I scheduled the ultrasound later that day.

It’s now mid-November 2020 when I finally got the ultrasound. November 13, Friday the 13th, one month exactly after my first fall. The ultrasound was quick and painless and I left there feeling apathetic. The following day I received the result in my patient portal, before my doctor did. Being a nurse, I was able to quickly scan through the results looking for keywords. Nodules. Vascularized. Microcalcifications. Suspicious for Malignancy. Those words jumped out immediately. My heart sank.

It was a Saturday, so I simply emailed my primary care doctor and asked her to order a fine needle aspiration (FNA) biopsy. Monday morning my doctor called me to tell me she was surprised by those results and would order the biopsy. I was able to schedule the biopsy sooner than later at the hospital where I work. I had the biopsy done on November 19. I was awake and alert during the procedure. The PA took 3 samples from the nodule and immediately handed them to the pathologist to view under the microscope. After the third sample, the pathologist said there was enough sample to analyze and the procedure finished. Before I walked out of the procedure room, I saw the PA look under the microscope herself, and then, the energy in the room shifted. It’s then that I knew.

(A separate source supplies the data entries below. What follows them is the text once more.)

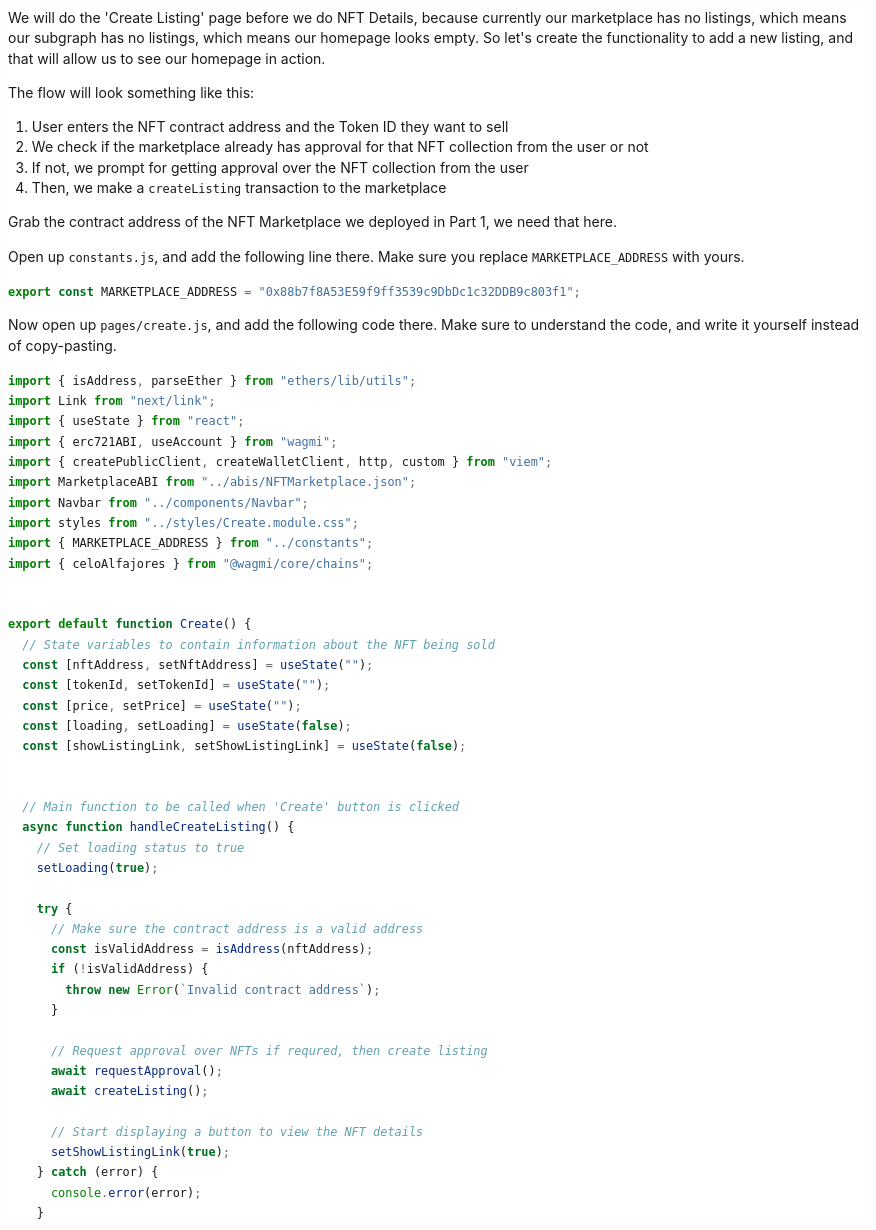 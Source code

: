 We will do the 'Create Listing' page before we do NFT Details, because currently our marketplace has no listings, which means our subgraph has no listings, which means our homepage looks empty. So let's create the functionality to add a new listing, and that will allow us to see our homepage in action.

The flow will look something like this:

1. User enters the NFT contract address and the Token ID they want to sell
2. We check if the marketplace already has approval for that NFT collection from the user or not
3. If not, we prompt for getting approval over the NFT collection from the user
4. Then, we make a `createListing` transaction to the marketplace

Grab the contract address of the NFT Marketplace we deployed in Part 1, we need that here.

Open up `constants.js`, and add the following line there. Make sure you replace `MARKETPLACE_ADDRESS` with yours.

```javascript
export const MARKETPLACE_ADDRESS = "0x88b7f8A53E59f9ff3539c9DbDc1c32DDB9c803f1";
```

Now open up `pages/create.js`, and add the following code there. Make sure to understand the code, and write it yourself instead of copy-pasting.

```jsx
import { isAddress, parseEther } from "ethers/lib/utils";
import Link from "next/link";
import { useState } from "react";
import { erc721ABI, useAccount } from "wagmi";
import { createPublicClient, createWalletClient, http, custom } from "viem";
import MarketplaceABI from "../abis/NFTMarketplace.json";
import Navbar from "../components/Navbar";
import styles from "../styles/Create.module.css";
import { MARKETPLACE_ADDRESS } from "../constants";
import { celoAlfajores } from "@wagmi/core/chains";


export default function Create() {
  // State variables to contain information about the NFT being sold
  const [nftAddress, setNftAddress] = useState("");
  const [tokenId, setTokenId] = useState("");
  const [price, setPrice] = useState("");
  const [loading, setLoading] = useState(false);
  const [showListingLink, setShowListingLink] = useState(false);


  // Main function to be called when 'Create' button is clicked
  async function handleCreateListing() {
    // Set loading status to true
    setLoading(true);

    try {
      // Make sure the contract address is a valid address
      const isValidAddress = isAddress(nftAddress);
      if (!isValidAddress) {
        throw new Error(`Invalid contract address`);
      }

      // Request approval over NFTs if requred, then create listing
      await requestApproval();
      await createListing();

      // Start displaying a button to view the NFT details
      setShowListingLink(true);
    } catch (error) {
      console.error(error);
    }
``` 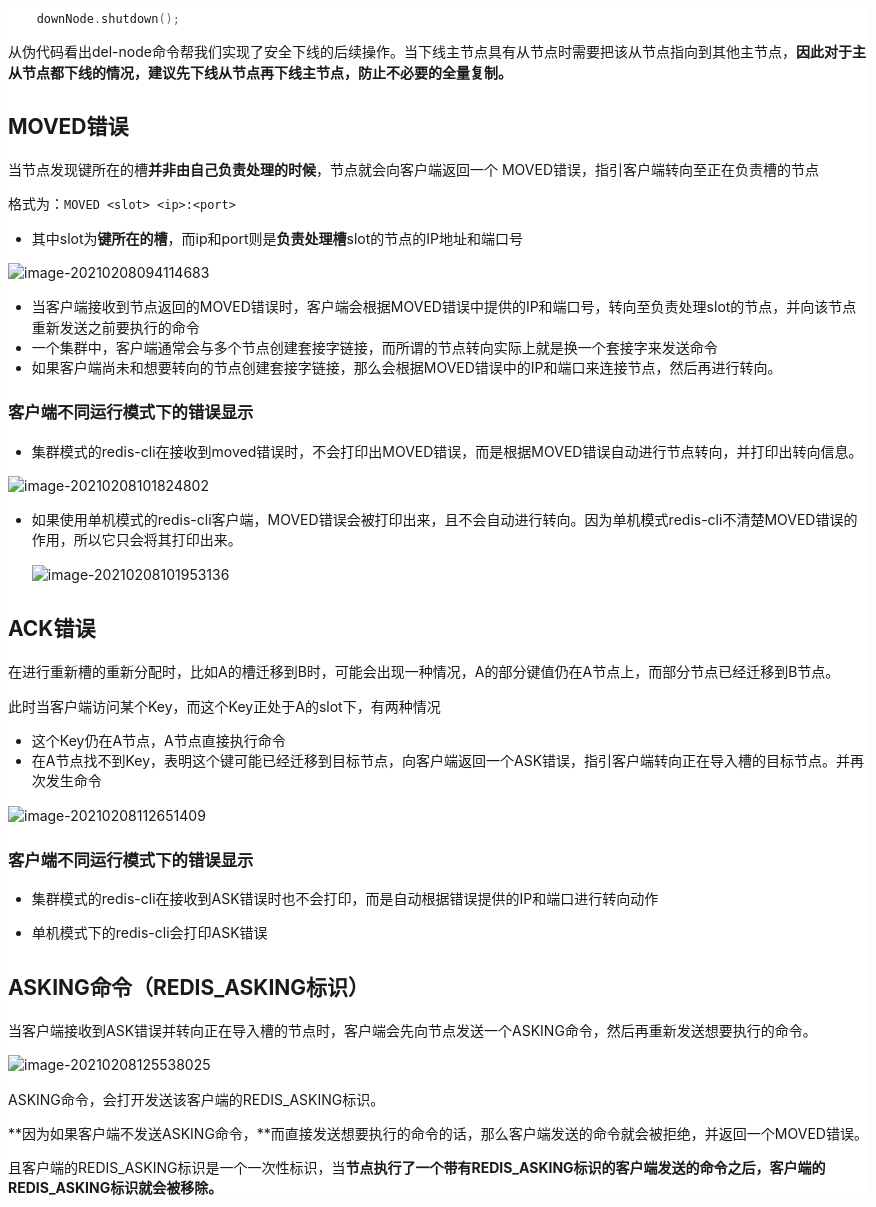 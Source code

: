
 ```c
    downNode.shutdown();
```

从伪代码看出del-node命令帮我们实现了安全下线的后续操作。当下线主节点具有从节点时需要把该从节点指向到其他主节点，**因此对于主从节点都下线的情况，建议先下线从节点再下线主节点，防止不必要的全量复制。**

## MOVED错误

当节点发现键所在的槽**并非由自己负责处理的时候**，节点就会向客户端返回一个 MOVED错误，指引客户端转向至正在负责槽的节点

格式为：`MOVED <slot> <ip>:<port>`

- 其中slot为**键所在的槽**，而ip和port则是**负责处理槽**slot的节点的IP地址和端口号

![image-20210208094114683](https://gitee.com/Vanni/pic-bed/raw/master/img/image-20210208094114683.png)

- 当客户端接收到节点返回的MOVED错误时，客户端会根据MOVED错误中提供的IP和端口号，转向至负责处理slot的节点，并向该节点重新发送之前要执行的命令
- 一个集群中，客户端通常会与多个节点创建套接字链接，而所谓的节点转向实际上就是换一个套接字来发送命令
- 如果客户端尚未和想要转向的节点创建套接字链接，那么会根据MOVED错误中的IP和端口来连接节点，然后再进行转向。

### 客户端不同运行模式下的错误显示

- 集群模式的redis-cli在接收到moved错误时，不会打印出MOVED错误，而是根据MOVED错误自动进行节点转向，并打印出转向信息。

![image-20210208101824802](https://gitee.com/Vanni/pic-bed/raw/master/img/image-20210208101824802.png)

- 如果使用单机模式的redis-cli客户端，MOVED错误会被打印出来，且不会自动进行转向。因为单机模式redis-cli不清楚MOVED错误的作用，所以它只会将其打印出来。

  ![image-20210208101953136](https://gitee.com/Vanni/pic-bed/raw/master/img/image-20210208101953136.png)

## ACK错误

在进行重新槽的重新分配时，比如A的槽迁移到B时，可能会出现一种情况，A的部分键值仍在A节点上，而部分节点已经迁移到B节点。

此时当客户端访问某个Key，而这个Key正处于A的slot下，有两种情况

- 这个Key仍在A节点，A节点直接执行命令
- 在A节点找不到Key，表明这个键可能已经迁移到目标节点，向客户端返回一个ASK错误，指引客户端转向正在导入槽的目标节点。并再次发生命令

![image-20210208112651409](https://gitee.com/Vanni/pic-bed/raw/master/img/image-20210208112651409.png)

### 客户端不同运行模式下的错误显示

- 集群模式的redis-cli在接收到ASK错误时也不会打印，而是自动根据错误提供的IP和端口进行转向动作

- 单机模式下的redis-cli会打印ASK错误

  

## ASKING命令（REDIS_ASKING标识）

当客户端接收到ASK错误并转向正在导入槽的节点时，客户端会先向节点发送一个ASKING命令，然后再重新发送想要执行的命令。

![image-20210208125538025](https://gitee.com/Vanni/pic-bed/raw/master/img/image-20210208125538025.png)



ASKING命令，会打开发送该客户端的REDIS_ASKING标识。



**因为如果客户端不发送ASKING命令，**而直接发送想要执行的命令的话，那么客户端发送的命令就会被拒绝，并返回一个MOVED错误。

且客户端的REDIS_ASKING标识是一个一次性标识，当**节点执行了一个带有REDIS_ASKING标识的客户端发送的命令之后，客户端的REDIS_ASKING标识就会被移除。** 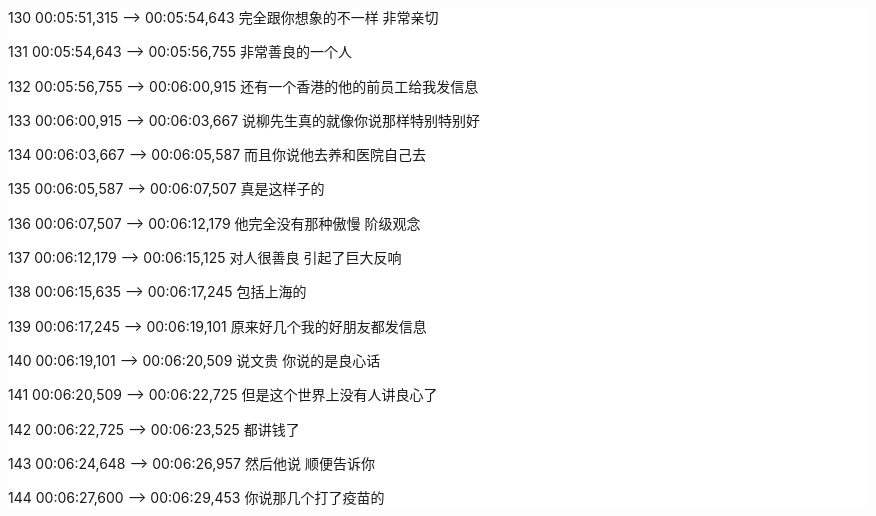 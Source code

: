130
00:05:51,315 –&gt; 00:05:54,643
完全跟你想象的不一样 非常亲切
 
131
00:05:54,643 –&gt; 00:05:56,755
非常善良的一个人
 
132
00:05:56,755 –&gt; 00:06:00,915
还有一个香港的他的前员工给我发信息
 
133
00:06:00,915 –&gt; 00:06:03,667
说柳先生真的就像你说那样特别特别好
 
134
00:06:03,667 –&gt; 00:06:05,587
而且你说他去养和医院自己去
 
135
00:06:05,587 –&gt; 00:06:07,507
真是这样子的
 
136
00:06:07,507 –&gt; 00:06:12,179
他完全没有那种傲慢 阶级观念
 
137
00:06:12,179 –&gt; 00:06:15,125
对人很善良 引起了巨大反响
 
138
00:06:15,635 –&gt; 00:06:17,245
包括上海的
 
139
00:06:17,245 –&gt; 00:06:19,101
原来好几个我的好朋友都发信息
 
140
00:06:19,101 –&gt; 00:06:20,509
说文贵 你说的是良心话
 
141
00:06:20,509 –&gt; 00:06:22,725
但是这个世界上没有人讲良心了
 
142
00:06:22,725 –&gt; 00:06:23,525
都讲钱了
 
143
00:06:24,648 –&gt; 00:06:26,957
然后他说 顺便告诉你
 
144
00:06:27,600 –&gt; 00:06:29,453
你说那几个打了疫苗的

They do not give you the results then and there. There has to be an official pathology reading of the samples. My doctor called me from her home on a Sunday. I was driving home from being on call at work when I answered the call. The moment I heard her voice, I knew what she was going to say. Everything slowed down and it felt like I was in slow motion as I heard the words, “the biopsy shows papillary thyroid carcinoma. You have thyroid cancer.” I pulled over into a Trader Joe’s parking lot and started crying. I didn’t even know how to process what I just heard. Even though I had an inner knowing, it was still shocking. But just like any strong mother would do, I hung up with my doctor, wiped my tears away, took a deep breath and went into the market to get groceries for my family. I was in shock while I was shopping for groceries, my mind was consumed with questions and denial. I drove home in silence, unloaded the groceries and looked at my husband. My voice was shaky as I told him that my doctor called me on the drive home. I could feel his heart sink. I couldn’t get the rest of the words out and just burst into tears as he held me. The rest of the day was a blur, I was in shock and didn’t even try to understand what was next.

Monday morning, MD Anderson Cancer Center called me and a nurse explained to me what the next steps were, as far as conventional treatment goes. The first thing would be to have a consultation with an ENT surgeon, so naturally I picked the one who had helped me get to this diagnosis. And then I frantically made appointments with my acupuncturist and naturopathic doctor. I needed to get ALL my treatment options laid out and in process.

They say, “having thyroid cancer is the best cancer to have.” Like having cancer is just another life event to check off the list? I am still processing that statement. There is no best cancer.

I spent the next few weeks going through the phases of grief. I was grieving the upcoming loss of my thyroid, an endocrine gland responsible for more than I realized. I had already experienced denial leading up to the moment I received the diagnosis. Anger followed the diagnosis, then bargaining and I felt depressed. I took a couple breath work sessions and did an energetic angel reading to gain insight into my journey and help to release some energetic patterns that perhaps created this cancer. (I will get more into this phase of my journey in separate posts).

After careful consideration, prayer, meditation and intuitive guidance, I decided to go through with a total thyroidectomy (have my entire thyroid removed). I gave myself 2 months to prepare for surgery. I wanted to be calm and focused. I wanted to be as healthy – mentally, emotionally, spiritually, physically – as I could possibly be going into surgery.